▸ How to complete this task: In full and without alteration, write out the records.
════════════════════
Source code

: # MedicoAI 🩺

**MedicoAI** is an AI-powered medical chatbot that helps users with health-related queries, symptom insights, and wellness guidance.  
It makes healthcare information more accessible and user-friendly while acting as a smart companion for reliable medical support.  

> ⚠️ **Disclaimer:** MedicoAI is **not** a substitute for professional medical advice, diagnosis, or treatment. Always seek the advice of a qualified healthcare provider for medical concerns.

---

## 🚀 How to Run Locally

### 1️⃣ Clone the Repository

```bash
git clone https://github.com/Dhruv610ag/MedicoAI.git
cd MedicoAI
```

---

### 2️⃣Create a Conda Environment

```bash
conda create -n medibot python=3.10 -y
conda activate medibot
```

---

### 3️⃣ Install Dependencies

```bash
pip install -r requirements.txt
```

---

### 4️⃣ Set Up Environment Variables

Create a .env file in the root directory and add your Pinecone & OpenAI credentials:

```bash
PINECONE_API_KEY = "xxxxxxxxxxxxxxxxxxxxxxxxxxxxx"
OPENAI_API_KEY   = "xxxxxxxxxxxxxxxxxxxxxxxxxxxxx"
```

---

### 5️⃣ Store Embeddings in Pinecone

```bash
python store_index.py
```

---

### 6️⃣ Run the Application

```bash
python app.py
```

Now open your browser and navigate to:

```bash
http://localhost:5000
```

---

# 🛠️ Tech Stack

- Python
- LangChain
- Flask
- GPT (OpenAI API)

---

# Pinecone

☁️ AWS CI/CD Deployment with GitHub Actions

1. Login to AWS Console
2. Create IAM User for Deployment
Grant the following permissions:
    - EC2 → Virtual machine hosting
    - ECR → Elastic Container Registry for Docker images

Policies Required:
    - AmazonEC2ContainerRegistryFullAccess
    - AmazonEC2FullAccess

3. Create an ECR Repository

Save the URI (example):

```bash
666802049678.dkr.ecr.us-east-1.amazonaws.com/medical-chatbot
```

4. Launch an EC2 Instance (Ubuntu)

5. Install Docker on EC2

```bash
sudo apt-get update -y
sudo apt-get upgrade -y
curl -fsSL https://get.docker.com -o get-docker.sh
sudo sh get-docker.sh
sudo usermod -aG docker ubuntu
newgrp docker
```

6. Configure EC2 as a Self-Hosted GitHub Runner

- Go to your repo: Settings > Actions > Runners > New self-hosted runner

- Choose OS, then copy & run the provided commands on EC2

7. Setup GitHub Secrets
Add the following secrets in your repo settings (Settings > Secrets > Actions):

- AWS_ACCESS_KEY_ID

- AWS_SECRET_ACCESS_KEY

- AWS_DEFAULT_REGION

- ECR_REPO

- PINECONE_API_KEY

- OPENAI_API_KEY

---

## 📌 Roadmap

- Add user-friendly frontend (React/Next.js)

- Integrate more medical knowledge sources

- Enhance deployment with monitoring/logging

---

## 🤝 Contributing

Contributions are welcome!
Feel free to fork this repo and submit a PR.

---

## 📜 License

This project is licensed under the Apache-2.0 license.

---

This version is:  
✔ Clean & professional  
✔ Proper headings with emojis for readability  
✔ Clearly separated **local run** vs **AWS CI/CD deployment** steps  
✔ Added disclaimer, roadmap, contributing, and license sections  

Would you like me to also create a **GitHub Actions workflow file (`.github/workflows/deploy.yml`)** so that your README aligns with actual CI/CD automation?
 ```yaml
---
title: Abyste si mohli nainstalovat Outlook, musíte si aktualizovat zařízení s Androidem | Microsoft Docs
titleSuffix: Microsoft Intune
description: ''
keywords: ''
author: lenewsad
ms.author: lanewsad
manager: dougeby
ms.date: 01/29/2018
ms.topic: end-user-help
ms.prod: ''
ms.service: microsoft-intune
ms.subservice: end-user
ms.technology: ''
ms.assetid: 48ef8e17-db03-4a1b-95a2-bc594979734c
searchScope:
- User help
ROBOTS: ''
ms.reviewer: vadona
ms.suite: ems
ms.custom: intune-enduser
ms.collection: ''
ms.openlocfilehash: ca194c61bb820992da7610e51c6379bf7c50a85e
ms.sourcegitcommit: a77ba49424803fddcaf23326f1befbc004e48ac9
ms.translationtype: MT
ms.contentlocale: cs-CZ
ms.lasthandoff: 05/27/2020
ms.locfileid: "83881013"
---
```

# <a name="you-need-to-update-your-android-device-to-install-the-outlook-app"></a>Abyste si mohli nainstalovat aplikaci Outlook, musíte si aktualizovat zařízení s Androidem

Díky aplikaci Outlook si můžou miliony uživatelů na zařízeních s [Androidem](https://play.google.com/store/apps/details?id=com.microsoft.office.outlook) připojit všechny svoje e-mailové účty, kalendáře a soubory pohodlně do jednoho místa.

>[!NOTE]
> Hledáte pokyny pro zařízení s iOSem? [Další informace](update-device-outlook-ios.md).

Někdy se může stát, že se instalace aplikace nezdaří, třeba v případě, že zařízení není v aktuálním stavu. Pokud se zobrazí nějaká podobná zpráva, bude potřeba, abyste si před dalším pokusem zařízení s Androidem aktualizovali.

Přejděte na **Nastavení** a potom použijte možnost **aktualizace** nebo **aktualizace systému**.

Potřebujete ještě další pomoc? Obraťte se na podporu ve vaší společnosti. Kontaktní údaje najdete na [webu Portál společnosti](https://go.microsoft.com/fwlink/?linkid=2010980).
════════════════════
▸ Response to the task:
Source code

: # MedicoAI 🩺

**MedicoAI** is an AI-powered medical chatbot that helps users with health-related queries, symptom insights, and wellness guidance.  
It makes healthcare information more accessible and user-friendly while acting as a smart companion for reliable medical support.  

> ⚠️ **Disclaimer:** MedicoAI is **not** a substitute for professional medical advice, diagnosis, or treatment. Always seek the advice of a qualified healthcare provider for medical concerns.

---

## 🚀 How to Run Locally

### 1️⃣ Clone the Repository

```bash
git clone https://github.com/Dhruv610ag/MedicoAI.git
cd MedicoAI
```

---

### 2️⃣Create a Conda Environment

```bash
conda create -n medibot python=3.10 -y
conda activate medibot
```

---

### 3️⃣ Install Dependencies

```bash
pip install -r requirements.txt
```

---

### 4️⃣ Set Up Environment Variables

Create a .env file in the root directory and add your Pinecone & OpenAI credentials:

```bash
PINECONE_API_KEY = "xxxxxxxxxxxxxxxxxxxxxxxxxxxxx"
OPENAI_API_KEY   = "xxxxxxxxxxxxxxxxxxxxxxxxxxxxx"
```

---

### 5️⃣ Store Embeddings in Pinecone

```bash
python store_index.py
```

---

### 6️⃣ Run the Application

```bash
python app.py
```

Now open your browser and navigate to:

```bash
http://localhost:5000
```

---

# 🛠️ Tech Stack

- Python
- LangChain
- Flask
- GPT (OpenAI API)

---

# Pinecone

☁️ AWS CI/CD Deployment with GitHub Actions

1. Login to AWS Console
2. Create IAM User for Deployment
Grant the following permissions:
    - EC2 → Virtual machine hosting
    - ECR → Elastic Container Registry for Docker images

Policies Required:
    - AmazonEC2ContainerRegistryFullAccess
    - AmazonEC2FullAccess

3. Create an ECR Repository

Save the URI (example):

```bash
666802049678.dkr.ecr.us-east-1.amazonaws.com/medical-chatbot
```

4. Launch an EC2 Instance (Ubuntu)

5. Install Docker on EC2

```bash
sudo apt-get update -y
sudo apt-get upgrade -y
curl -fsSL https://get.docker.com -o get-docker.sh
sudo sh get-docker.sh
sudo usermod -aG docker ubuntu
newgrp docker
```

6. Configure EC2 as a Self-Hosted GitHub Runner

- Go to your repo: Settings > Actions > Runners > New self-hosted runner

- Choose OS, then copy & run the provided commands on EC2

7. Setup GitHub Secrets
Add the following secrets in your repo settings (Settings > Secrets > Actions):

- AWS_ACCESS_KEY_ID

- AWS_SECRET_ACCESS_KEY

- AWS_DEFAULT_REGION

- ECR_REPO

- PINECONE_API_KEY

- OPENAI_API_KEY

---

## 📌 Roadmap

- Add user-friendly frontend (React/Next.js)

- Integrate more medical knowledge sources

- Enhance deployment with monitoring/logging

---

## 🤝 Contributing

Contributions are welcome!
Feel free to fork this repo and submit a PR.

---

## 📜 License

This project is licensed under the Apache-2.0 license.

---

This version is:  
✔ Clean & professional  
✔ Proper headings with emojis for readability  
✔ Clearly separated **local run** vs **AWS CI/CD deployment** steps  
✔ Added disclaimer, roadmap, contributing, and license sections  

Would you like me to also create a **GitHub Actions workflow file (`.github/workflows/deploy.yml`)** so that your README aligns with actual CI/CD automation?
 ```yaml
---
title: Abyste si mohli nainstalovat Outlook, musíte si aktualizovat zařízení s Androidem | Microsoft Docs
titleSuffix: Microsoft Intune
description: ''
keywords: ''
author: lenewsad
ms.author: lanewsad
manager: dougeby
ms.date: 01/29/2018
ms.topic: end-user-help
ms.prod: ''
ms.service: microsoft-intune
ms.subservice: end-user
ms.technology: ''
ms.assetid: 48ef8e17-db03-4a1b-95a2-bc594979734c
searchScope:
- User help
ROBOTS: ''
ms.reviewer: vadona
ms.suite: ems
ms.custom: intune-enduser
ms.collection: ''
ms.openlocfilehash: ca194c61bb820992da7610e51c6379bf7c50a85e
ms.sourcegitcommit: a77ba49424803fddcaf23326f1befbc004e48ac9
ms.translationtype: MT
ms.contentlocale: cs-CZ
ms.lasthandoff: 05/27/2020
ms.locfileid: "83881013"
---
```

# <a name="you-need-to-update-your-android-device-to-install-the-outlook-app"></a>Abyste si mohli nainstalovat aplikaci Outlook, musíte si aktualizovat zařízení s Androidem

Díky aplikaci Outlook si můžou miliony uživatelů na zařízeních s [Androidem](https://play.google.com/store/apps/details?id=com.microsoft.office.outlook) připojit všechny svoje e-mailové účty, kalendáře a soubory pohodlně do jednoho místa.

>[!NOTE]
> Hledáte pokyny pro zařízení s iOSem? [Další informace](update-device-outlook-ios.md).

Někdy se může stát, že se instalace aplikace nezdaří, třeba v případě, že zařízení není v aktuálním stavu. Pokud se zobrazí nějaká podobná zpráva, bude potřeba, abyste si před dalším pokusem zařízení s Androidem aktualizovali.

Přejděte na **Nastavení** a potom použijte možnost **aktualizace** nebo **aktualizace systému**.

Potřebujete ještě další pomoc? Obraťte se na podporu ve vaší společnosti. Kontaktní údaje najdete na [webu Portál společnosti](https://go.microsoft.com/fwlink/?linkid=2010980).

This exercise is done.